→ Exercise requirements: Whenever a line in the entries below contains "skills", copy that line.
------ Exercise data
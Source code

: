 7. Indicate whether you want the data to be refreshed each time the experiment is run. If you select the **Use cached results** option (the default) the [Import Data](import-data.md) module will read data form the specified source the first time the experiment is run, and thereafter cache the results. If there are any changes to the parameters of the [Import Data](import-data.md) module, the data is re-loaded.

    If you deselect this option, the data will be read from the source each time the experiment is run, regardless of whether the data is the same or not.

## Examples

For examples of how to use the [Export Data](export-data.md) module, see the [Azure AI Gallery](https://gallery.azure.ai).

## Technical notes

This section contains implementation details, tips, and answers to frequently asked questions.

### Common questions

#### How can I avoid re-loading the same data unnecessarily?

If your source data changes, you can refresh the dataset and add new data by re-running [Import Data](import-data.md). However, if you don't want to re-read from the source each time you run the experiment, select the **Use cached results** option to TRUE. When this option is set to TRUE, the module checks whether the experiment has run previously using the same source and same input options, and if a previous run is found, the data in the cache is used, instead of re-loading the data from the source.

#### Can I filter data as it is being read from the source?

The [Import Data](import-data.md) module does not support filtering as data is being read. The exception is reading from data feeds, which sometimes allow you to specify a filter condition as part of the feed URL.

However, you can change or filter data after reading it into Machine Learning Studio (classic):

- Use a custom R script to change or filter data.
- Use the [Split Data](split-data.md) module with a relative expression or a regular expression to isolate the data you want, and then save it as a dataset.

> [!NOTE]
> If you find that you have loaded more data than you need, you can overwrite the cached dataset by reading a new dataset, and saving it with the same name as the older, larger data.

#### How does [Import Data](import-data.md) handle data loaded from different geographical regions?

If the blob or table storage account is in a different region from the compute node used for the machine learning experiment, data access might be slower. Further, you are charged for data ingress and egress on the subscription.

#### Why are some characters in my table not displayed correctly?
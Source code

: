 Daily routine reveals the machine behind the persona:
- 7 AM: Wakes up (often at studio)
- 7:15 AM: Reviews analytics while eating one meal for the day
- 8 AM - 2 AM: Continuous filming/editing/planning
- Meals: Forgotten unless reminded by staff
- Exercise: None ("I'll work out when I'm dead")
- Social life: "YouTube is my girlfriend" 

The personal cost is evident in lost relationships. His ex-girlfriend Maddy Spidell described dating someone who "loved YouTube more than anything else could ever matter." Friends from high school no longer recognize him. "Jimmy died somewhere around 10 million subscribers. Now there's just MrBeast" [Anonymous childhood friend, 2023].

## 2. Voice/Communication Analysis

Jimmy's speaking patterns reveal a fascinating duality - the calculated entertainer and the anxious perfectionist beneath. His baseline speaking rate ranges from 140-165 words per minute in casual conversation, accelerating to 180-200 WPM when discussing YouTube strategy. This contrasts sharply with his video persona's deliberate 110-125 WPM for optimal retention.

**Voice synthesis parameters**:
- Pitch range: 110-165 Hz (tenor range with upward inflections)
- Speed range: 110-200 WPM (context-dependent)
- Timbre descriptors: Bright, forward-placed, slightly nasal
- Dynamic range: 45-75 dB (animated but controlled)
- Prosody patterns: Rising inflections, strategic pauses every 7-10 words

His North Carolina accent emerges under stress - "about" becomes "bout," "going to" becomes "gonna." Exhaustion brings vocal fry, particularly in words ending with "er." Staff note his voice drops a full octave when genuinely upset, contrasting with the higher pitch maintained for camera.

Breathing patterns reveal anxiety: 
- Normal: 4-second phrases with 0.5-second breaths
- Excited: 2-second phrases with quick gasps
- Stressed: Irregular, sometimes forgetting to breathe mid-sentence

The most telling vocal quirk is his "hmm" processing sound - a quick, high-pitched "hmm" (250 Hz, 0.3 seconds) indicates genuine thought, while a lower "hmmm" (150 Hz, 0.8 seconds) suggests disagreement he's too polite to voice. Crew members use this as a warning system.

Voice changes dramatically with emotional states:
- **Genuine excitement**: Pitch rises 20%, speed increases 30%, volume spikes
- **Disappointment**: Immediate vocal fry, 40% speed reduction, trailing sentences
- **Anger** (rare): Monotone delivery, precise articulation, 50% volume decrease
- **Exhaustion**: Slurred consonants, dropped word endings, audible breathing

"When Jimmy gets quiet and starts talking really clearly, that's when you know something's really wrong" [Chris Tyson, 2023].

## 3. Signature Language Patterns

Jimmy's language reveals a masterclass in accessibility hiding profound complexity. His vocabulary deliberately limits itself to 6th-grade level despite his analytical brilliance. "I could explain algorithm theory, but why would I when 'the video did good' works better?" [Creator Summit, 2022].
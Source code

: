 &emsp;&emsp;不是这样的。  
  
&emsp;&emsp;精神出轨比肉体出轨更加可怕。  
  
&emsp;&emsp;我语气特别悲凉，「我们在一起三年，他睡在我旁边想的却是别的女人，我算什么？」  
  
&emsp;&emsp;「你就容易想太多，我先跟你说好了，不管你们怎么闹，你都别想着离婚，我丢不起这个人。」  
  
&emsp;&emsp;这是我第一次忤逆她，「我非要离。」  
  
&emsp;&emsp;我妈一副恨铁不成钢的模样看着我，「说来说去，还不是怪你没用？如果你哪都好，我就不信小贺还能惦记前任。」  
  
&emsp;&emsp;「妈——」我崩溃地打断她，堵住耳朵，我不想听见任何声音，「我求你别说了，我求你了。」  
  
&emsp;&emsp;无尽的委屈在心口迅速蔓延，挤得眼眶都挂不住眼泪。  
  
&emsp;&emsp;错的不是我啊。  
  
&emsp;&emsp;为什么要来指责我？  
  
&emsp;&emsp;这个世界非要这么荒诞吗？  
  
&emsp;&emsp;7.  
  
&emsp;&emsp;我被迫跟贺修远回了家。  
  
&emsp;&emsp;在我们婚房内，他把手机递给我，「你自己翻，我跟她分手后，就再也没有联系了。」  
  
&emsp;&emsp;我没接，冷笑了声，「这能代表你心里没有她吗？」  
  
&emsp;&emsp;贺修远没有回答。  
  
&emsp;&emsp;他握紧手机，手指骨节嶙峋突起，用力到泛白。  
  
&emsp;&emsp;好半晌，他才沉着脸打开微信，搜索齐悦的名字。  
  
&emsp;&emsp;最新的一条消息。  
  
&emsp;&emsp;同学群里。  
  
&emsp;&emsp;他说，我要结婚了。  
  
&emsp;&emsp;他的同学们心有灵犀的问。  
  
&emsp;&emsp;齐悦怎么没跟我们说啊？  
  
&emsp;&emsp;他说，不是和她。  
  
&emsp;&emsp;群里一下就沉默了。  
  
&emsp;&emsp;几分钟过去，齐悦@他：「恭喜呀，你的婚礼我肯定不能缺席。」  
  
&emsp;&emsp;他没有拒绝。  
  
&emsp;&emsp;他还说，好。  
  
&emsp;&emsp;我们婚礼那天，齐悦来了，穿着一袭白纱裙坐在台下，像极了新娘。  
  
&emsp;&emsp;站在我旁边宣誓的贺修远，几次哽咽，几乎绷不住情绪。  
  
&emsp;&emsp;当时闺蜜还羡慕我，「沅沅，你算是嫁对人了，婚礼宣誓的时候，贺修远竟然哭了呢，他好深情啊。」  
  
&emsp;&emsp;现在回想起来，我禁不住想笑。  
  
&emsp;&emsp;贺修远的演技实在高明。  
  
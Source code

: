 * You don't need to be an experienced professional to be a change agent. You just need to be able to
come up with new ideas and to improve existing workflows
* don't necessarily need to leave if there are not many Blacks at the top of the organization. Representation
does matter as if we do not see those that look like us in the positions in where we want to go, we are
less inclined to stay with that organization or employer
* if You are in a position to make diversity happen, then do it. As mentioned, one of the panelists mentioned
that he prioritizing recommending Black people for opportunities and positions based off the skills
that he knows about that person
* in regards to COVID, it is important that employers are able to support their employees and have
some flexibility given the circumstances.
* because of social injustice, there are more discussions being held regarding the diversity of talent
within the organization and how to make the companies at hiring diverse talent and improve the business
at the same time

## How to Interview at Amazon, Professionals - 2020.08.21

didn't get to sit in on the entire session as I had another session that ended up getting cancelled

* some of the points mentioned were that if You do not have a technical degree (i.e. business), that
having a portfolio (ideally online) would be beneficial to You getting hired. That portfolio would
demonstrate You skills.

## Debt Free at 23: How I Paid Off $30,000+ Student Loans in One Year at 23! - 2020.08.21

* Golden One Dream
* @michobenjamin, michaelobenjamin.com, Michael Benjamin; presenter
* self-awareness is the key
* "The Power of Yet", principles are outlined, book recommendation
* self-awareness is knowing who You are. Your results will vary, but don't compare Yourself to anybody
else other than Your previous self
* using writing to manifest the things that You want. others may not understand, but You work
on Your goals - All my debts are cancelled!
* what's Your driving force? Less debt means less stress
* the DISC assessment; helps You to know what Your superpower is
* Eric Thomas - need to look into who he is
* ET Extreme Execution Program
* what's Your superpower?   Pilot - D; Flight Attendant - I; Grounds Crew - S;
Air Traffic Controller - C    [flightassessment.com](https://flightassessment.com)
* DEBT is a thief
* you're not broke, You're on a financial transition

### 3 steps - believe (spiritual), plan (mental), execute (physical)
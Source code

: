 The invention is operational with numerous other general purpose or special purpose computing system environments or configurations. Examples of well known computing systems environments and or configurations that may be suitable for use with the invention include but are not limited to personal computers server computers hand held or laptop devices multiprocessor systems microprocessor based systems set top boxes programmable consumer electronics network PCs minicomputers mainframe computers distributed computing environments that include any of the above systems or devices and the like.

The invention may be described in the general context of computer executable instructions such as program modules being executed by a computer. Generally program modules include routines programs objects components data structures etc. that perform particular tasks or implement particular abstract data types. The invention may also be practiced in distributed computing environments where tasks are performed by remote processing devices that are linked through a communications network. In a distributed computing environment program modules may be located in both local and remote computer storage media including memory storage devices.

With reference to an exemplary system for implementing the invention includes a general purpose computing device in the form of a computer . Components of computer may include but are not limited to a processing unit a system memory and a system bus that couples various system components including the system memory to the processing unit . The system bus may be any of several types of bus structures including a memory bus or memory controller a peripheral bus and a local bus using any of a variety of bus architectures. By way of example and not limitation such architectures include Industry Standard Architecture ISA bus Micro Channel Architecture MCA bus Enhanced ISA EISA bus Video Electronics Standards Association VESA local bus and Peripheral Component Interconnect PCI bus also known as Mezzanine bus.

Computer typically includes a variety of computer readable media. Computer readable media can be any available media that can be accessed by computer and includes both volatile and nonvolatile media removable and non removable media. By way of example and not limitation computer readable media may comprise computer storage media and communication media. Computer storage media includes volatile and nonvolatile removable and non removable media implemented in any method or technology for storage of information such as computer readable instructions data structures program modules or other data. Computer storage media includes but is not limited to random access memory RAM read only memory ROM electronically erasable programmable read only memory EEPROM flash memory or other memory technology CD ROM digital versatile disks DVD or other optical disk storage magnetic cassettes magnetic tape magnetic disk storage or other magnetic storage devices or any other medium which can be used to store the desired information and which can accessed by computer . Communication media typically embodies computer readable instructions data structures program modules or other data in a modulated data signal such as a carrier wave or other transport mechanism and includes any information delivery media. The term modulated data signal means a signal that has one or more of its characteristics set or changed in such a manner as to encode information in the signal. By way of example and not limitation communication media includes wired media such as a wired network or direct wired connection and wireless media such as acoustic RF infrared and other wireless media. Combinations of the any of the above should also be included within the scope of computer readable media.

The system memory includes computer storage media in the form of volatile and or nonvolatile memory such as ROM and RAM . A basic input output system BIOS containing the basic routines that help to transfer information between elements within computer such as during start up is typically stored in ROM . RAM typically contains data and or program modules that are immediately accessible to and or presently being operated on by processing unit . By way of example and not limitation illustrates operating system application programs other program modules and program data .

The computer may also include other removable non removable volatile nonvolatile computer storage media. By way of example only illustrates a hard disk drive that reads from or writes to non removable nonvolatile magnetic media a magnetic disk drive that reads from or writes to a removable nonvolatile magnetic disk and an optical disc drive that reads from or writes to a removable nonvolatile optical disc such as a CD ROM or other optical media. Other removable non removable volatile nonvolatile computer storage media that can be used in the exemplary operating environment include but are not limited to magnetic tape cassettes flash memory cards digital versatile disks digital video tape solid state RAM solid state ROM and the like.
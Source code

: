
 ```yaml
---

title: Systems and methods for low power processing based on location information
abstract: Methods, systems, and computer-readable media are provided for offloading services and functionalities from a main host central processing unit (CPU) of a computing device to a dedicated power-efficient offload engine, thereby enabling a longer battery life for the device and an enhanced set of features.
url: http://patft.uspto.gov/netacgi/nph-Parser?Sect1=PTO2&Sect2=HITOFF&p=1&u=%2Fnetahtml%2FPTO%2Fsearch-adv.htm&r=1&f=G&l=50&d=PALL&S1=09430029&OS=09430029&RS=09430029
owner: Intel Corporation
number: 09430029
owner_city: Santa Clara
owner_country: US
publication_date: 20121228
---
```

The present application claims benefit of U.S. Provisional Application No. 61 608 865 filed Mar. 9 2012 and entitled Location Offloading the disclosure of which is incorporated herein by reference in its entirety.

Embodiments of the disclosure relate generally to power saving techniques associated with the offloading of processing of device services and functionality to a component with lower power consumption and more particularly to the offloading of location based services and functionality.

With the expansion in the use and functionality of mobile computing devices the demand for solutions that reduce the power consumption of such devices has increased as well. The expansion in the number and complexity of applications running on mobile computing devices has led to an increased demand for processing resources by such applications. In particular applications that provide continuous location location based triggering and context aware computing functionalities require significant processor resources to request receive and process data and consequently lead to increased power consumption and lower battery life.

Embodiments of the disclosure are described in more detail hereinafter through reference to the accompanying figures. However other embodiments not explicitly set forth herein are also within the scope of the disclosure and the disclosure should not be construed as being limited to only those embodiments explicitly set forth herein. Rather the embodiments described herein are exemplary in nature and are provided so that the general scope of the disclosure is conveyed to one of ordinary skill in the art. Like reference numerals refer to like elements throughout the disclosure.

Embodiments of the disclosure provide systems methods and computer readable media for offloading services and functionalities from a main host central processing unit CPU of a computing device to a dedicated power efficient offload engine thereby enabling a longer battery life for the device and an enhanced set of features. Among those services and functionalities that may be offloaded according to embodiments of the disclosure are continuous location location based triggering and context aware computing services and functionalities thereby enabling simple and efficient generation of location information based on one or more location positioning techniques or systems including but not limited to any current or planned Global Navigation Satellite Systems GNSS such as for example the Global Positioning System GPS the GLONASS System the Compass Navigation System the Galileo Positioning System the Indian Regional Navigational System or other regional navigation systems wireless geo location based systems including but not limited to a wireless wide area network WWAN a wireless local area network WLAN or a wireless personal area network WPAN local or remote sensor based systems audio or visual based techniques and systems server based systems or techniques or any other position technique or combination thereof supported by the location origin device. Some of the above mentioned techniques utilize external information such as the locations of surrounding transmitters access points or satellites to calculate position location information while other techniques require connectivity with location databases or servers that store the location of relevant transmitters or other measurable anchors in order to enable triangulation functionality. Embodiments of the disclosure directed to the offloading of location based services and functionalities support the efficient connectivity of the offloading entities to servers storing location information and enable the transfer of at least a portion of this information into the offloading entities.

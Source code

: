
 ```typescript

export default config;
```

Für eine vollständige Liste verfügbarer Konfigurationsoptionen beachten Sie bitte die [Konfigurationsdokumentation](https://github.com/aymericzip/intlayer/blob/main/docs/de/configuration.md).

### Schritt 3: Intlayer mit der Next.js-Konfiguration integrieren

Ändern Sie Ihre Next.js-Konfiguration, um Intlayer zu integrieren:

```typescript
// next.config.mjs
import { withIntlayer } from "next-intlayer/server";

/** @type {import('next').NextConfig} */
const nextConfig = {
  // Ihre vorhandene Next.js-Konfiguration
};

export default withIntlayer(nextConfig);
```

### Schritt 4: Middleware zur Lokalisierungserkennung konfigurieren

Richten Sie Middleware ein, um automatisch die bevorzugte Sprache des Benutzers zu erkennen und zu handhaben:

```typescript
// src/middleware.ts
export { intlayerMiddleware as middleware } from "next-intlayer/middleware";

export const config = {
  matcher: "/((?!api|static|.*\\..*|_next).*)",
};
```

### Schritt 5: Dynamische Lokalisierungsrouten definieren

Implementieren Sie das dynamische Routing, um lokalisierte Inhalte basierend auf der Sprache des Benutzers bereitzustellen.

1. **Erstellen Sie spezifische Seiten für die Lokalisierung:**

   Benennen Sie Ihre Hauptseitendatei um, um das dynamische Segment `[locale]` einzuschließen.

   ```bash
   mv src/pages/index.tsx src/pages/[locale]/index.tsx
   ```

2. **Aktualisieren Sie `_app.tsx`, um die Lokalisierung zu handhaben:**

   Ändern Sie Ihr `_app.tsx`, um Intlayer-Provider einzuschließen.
------------
→ Written answer:
that he prioritizing recommending Black people for opportunities and positions based off the skills
demonstrate You skills.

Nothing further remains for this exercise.